[[ RECORDS FOR THE EXERCISE, beginning ]]

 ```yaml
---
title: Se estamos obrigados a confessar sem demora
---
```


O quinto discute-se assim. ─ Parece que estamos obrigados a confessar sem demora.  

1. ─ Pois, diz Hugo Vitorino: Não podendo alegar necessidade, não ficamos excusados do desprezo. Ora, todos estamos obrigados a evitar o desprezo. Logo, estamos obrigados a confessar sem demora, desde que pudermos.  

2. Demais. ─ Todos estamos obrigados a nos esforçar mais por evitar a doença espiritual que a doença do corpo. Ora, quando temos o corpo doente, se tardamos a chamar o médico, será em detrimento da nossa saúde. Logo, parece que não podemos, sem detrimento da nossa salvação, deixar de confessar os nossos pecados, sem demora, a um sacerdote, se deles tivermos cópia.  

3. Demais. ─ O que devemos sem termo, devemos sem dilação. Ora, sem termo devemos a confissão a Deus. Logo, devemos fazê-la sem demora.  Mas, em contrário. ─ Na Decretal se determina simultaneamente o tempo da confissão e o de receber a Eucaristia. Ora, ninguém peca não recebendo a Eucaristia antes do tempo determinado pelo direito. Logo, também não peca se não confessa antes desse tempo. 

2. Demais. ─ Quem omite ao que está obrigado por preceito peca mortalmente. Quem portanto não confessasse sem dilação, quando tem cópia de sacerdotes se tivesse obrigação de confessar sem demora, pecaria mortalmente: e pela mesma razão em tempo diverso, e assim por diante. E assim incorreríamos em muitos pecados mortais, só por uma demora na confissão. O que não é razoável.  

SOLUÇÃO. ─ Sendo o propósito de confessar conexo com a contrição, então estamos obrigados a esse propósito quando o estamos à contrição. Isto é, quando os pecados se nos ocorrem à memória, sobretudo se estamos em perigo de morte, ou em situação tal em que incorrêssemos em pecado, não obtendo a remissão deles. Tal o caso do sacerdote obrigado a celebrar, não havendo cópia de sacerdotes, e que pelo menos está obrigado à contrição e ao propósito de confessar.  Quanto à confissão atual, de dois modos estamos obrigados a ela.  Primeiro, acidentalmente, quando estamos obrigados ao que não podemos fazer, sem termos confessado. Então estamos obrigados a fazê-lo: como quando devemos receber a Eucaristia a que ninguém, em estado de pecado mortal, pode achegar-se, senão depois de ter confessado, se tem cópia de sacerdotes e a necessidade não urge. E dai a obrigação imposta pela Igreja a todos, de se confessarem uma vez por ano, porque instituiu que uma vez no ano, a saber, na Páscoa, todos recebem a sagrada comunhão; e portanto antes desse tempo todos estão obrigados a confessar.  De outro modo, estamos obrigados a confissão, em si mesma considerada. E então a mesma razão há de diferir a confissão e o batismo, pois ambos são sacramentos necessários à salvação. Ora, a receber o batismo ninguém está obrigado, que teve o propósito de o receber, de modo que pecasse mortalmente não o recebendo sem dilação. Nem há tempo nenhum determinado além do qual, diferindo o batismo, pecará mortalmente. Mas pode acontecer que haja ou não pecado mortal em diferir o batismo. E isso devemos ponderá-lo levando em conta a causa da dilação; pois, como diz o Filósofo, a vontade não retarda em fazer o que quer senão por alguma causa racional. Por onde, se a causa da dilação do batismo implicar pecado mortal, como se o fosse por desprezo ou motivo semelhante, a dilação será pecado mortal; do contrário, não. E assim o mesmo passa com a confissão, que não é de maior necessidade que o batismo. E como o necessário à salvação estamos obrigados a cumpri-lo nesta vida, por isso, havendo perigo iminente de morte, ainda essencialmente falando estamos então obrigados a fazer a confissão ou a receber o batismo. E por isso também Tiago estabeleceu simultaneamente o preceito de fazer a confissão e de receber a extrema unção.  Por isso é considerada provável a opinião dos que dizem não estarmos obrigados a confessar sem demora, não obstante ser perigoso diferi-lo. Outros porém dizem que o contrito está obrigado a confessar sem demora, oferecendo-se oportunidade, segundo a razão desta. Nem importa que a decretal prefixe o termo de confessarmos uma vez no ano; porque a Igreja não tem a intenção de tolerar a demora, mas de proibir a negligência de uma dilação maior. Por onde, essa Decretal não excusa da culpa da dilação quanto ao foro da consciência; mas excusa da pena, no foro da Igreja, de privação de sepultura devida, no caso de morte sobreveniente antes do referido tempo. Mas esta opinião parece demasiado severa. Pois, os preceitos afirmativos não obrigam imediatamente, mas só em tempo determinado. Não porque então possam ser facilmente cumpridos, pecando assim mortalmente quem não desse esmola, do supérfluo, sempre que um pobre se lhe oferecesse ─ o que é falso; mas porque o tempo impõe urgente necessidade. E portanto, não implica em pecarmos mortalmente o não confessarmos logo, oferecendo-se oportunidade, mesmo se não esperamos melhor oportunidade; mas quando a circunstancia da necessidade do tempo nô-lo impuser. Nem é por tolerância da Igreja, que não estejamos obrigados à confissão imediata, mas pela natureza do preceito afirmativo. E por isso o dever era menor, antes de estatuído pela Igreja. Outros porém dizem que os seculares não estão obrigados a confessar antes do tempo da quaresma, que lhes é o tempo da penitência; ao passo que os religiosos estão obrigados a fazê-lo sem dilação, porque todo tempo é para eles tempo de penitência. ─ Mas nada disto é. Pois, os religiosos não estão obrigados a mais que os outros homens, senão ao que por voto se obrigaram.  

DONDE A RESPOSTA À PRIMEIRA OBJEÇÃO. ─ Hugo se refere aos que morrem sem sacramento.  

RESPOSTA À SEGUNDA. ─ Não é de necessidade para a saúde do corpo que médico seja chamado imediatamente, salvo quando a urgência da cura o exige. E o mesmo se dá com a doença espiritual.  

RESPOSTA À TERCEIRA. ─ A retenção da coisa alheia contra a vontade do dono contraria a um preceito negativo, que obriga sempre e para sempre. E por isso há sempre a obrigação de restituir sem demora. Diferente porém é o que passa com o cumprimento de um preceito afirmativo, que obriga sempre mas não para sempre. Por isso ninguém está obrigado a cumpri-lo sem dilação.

[[ RECORDS FOR THE EXERCISE, end ]]

• [WHAT THE TASK REQUIRES]:
Take exactly the lines from the one containing "O quinto discute-se" through the one containing "2. Demais. ─ Todos" in the data above, and output them with nothing added.

• [ANSWER BOX]:
O quinto discute-se assim. ─ Parece que estamos obrigados a confessar sem demora.  

1. ─ Pois, diz Hugo Vitorino: Não podendo alegar necessidade, não ficamos excusados do desprezo. Ora, todos estamos obrigados a evitar o desprezo. Logo, estamos obrigados a confessar sem demora, desde que pudermos.  

2. Demais. ─ Todos estamos obrigados a nos esforçar mais por evitar a doença espiritual que a doença do corpo. Ora, quando temos o corpo doente, se tardamos a chamar o médico, será em detrimento da nossa saúde. Logo, parece que não podemos, sem detrimento da nossa salvação, deixar de confessar os nossos pecados, sem demora, a um sacerdote, se deles tivermos cópia.  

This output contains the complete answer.